Comme les autres journaux quotidiens, depuis plus d’un siècle, il doit produire de l’information, faire vivre une rédaction, s’adapter aux exigences de ses lecteurs, et tenir compte des réalités parfois brutales – du marché. C’est en moyenne 35 000 journaux vendus chaque jour pour l’Humanité, c’est trop peu pour faire vivre notre presse, alors les souscriptions sauvent chaque fois l’Humanité de la faillite. Mais jusqu’à quand ?

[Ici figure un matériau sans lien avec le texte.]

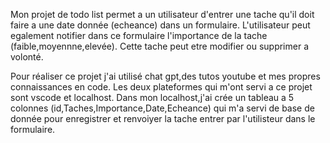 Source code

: 
Mon projet de todo list permet a un utilisateur d'entrer une tache qu'il doit faire a une date donnée (echeance) dans un formulaire.
L'utilisateur peut egalement notifier dans ce formulaire l'importance de la tache (faible,moyennne,elevée).
Cette tache peut etre modifier ou supprimer a volonté.

Pour réaliser ce projet j'ai utilisé chat gpt,des tutos youtube et mes propres connaissances en code.
Les deux plateformes qui m'ont servi a ce projet sont vscode et localhost.
Dans mon localhost,j'ai crée un tableau a 5 colonnes (id,Taches,Importance,Date,Echeance) qui m'a servi de base de donnée pour enregistrer et renvoiyer la tache entrer par l'utilisteur dans le formulaire.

Fondée en 1996, la Société des Amis de l’ Humanité s’est fixée comme buts :

  • La défense du pluralisme de la presse
  • L’aide au rayonnement du journal l’ Humanité
  • La création de lieux de rencontres et d’échanges

Dès cette date, la presse, unanime, salue l’évènement :

« L’Humanité en quête de soutien. Cherchant une alternative à la recapitalisation, le quotidien a créé une société des amis. »

 « Le quotidien du parti communiste s’ouvre à l’extérieur ; la société des amis de l’ Huma qui regroupe des non communistes, doit pallier les difficultés financières du titre et favoriser le débat et le pluralisme. » explique Le Monde du 01.02.96.

Depuis cette date, la société des amis de l’Humanité n’a cessé de mettre en œuvre des actions fortes pour mener à bien les buts recherchés. Sauver l’Humanité…

Comme le chantait Jean Ferrat dans « Ma France », sympathisant du Parti communiste français, il rend hommage à ses militants, vendeurs de l’Huma et colleurs d’affiches, à travers ce couplet : « Pour la lutte obstinée de ce temps quotidien / Du journal que l´on vend le matin d´un dimanche / À l´affiche qu´on colle au mur du lendemain »!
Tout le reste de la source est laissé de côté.